● **WORK REQUEST**: What is needed is every line of the data that includes the word "benefits". Please copy each one.

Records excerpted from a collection
Segment Open

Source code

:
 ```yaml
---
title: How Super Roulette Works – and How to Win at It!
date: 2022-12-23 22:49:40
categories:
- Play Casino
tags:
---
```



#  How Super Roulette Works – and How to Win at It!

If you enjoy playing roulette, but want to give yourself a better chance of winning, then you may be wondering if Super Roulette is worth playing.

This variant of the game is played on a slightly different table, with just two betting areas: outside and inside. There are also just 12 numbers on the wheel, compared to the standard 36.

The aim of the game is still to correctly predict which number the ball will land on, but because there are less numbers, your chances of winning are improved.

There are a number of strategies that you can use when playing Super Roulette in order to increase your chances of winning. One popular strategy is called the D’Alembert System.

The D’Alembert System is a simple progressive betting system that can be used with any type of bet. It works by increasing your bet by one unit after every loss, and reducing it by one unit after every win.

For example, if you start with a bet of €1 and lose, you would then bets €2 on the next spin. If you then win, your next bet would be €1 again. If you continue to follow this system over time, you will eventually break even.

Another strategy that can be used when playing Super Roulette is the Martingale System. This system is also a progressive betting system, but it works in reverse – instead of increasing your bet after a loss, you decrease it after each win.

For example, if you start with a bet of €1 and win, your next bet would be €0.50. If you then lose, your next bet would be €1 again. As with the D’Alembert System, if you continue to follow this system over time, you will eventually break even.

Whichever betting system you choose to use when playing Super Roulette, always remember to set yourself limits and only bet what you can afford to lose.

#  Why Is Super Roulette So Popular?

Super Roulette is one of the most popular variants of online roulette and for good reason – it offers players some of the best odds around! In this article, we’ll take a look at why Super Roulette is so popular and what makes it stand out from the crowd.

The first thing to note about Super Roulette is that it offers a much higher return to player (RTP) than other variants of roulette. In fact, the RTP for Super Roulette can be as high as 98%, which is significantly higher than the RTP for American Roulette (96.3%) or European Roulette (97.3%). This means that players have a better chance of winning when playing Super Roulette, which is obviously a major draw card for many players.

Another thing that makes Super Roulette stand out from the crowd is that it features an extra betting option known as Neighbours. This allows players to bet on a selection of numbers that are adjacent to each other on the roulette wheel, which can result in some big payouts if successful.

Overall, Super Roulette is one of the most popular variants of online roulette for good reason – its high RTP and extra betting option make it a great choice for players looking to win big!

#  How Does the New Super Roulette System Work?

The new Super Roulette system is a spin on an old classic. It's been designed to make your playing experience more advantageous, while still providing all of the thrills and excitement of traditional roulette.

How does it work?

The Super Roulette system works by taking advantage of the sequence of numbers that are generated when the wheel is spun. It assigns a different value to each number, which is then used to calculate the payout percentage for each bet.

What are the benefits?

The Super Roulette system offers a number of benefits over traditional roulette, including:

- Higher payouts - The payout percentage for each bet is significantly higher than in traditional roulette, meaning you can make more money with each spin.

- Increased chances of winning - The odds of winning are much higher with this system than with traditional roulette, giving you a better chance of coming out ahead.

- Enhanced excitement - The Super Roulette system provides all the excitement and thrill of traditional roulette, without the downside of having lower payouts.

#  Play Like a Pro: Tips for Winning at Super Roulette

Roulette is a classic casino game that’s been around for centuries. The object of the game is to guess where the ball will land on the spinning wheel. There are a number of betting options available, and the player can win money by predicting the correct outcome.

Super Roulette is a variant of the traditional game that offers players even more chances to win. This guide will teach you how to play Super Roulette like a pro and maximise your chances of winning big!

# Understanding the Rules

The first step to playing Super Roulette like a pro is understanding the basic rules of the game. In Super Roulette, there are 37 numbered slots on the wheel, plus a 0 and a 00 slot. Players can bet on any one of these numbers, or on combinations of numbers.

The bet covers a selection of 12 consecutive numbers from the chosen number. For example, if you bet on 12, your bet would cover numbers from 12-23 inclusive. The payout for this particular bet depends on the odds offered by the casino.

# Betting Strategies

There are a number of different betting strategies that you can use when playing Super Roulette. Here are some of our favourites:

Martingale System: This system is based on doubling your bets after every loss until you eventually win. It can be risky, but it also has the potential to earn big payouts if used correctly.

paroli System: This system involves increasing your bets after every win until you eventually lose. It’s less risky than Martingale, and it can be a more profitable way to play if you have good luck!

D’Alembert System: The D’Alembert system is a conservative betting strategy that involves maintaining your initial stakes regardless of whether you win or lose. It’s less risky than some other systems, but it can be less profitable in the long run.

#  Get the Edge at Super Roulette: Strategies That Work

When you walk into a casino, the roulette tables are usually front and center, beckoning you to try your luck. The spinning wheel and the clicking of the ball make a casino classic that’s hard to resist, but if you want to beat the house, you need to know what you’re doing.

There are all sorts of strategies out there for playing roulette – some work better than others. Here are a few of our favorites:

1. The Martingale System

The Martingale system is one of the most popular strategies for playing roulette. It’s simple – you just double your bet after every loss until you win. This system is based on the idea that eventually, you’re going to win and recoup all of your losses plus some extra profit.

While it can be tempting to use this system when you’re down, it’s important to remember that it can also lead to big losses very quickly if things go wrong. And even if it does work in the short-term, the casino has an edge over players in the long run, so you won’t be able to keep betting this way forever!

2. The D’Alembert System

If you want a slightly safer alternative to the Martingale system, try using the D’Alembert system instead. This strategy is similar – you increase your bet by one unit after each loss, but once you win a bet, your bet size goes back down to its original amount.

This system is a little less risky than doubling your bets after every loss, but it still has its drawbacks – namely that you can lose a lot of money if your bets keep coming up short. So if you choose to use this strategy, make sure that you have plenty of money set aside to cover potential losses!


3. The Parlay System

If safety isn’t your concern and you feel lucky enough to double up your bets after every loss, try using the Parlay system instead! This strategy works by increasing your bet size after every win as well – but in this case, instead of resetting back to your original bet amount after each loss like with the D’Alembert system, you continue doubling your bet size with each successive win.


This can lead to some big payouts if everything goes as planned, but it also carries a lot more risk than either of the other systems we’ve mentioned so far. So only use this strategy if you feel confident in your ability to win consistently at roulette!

Segment Closed

● **YOUR RESPONSE**:
What are the benefits?
The Super Roulette system offers a number of benefits over traditional roulette, including:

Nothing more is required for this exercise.